▶ REQUIRED ACTION
Find the line with "G(y_1, y_2, ..., y_J)\" and the line with "of degree $\mu>0$." in the entries below; output exactly those two lines, every line between them, and no others.

▶ DATA FOR ANALYSIS
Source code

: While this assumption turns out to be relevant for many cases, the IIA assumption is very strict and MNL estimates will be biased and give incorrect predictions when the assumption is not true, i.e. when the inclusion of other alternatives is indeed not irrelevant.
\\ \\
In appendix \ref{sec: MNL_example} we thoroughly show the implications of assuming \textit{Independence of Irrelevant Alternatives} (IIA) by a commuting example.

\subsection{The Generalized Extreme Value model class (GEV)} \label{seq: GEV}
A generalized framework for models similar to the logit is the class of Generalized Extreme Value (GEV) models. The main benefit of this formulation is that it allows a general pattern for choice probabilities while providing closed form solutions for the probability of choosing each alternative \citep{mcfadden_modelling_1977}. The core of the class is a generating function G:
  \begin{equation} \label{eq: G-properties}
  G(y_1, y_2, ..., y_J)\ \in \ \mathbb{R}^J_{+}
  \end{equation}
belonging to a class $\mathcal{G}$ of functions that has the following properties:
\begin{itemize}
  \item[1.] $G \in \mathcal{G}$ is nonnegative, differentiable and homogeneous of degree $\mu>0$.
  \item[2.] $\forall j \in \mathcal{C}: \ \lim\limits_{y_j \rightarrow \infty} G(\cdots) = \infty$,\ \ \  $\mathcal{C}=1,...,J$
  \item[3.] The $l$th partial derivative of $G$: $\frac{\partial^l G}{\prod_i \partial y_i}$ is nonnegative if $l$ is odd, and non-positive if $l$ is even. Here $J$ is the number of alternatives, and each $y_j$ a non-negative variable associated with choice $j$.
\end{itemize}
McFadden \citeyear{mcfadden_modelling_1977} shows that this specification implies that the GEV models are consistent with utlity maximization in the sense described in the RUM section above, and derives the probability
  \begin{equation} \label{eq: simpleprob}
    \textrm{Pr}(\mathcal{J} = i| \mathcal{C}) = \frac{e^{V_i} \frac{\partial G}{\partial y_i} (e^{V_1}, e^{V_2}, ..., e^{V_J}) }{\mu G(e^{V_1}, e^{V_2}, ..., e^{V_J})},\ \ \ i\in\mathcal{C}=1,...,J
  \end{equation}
---
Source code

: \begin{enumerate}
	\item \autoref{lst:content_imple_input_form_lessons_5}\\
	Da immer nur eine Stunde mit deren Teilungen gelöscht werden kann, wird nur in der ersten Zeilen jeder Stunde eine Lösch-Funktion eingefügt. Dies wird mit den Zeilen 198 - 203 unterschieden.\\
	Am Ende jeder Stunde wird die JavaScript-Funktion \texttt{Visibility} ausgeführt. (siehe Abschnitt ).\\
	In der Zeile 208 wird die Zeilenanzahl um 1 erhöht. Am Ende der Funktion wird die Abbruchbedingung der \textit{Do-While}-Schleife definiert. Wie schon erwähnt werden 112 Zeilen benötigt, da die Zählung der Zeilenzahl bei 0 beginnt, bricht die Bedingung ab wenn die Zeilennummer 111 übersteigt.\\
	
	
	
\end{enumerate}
==
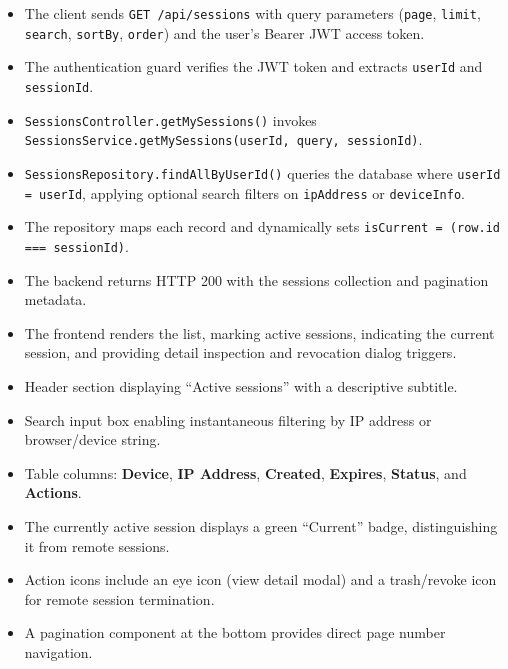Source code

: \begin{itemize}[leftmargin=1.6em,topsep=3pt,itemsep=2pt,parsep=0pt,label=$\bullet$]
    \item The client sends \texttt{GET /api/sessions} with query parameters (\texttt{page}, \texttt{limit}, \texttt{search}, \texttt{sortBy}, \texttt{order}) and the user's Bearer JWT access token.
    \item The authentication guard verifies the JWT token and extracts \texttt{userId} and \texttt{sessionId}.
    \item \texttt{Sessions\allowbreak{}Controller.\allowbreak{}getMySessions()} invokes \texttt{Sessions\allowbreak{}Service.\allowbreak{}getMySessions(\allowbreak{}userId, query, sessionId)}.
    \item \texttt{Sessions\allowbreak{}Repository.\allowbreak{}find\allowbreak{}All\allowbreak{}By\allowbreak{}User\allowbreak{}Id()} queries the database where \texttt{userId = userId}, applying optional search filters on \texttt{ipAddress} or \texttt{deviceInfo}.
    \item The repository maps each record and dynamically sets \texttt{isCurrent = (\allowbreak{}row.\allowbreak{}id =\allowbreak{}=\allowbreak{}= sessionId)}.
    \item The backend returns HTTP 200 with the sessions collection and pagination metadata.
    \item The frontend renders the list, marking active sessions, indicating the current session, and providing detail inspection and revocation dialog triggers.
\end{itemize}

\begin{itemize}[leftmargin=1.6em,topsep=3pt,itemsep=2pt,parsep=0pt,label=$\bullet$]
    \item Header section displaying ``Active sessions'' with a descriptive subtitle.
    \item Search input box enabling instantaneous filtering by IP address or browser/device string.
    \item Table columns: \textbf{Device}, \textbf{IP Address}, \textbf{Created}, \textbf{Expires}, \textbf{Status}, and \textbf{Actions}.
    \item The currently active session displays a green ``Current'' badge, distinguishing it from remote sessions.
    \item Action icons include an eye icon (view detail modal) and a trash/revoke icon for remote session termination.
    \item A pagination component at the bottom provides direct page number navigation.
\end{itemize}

▶ REPLY TO THE TASK
  G(y_1, y_2, ..., y_J)\ \in \ \mathbb{R}^J_{+}
  \end{equation}
belonging to a class $\mathcal{G}$ of functions that has the following properties:
\begin{itemize}
  \item[1.] $G \in \mathcal{G}$ is nonnegative, differentiable and homogeneous of degree $\mu>0$.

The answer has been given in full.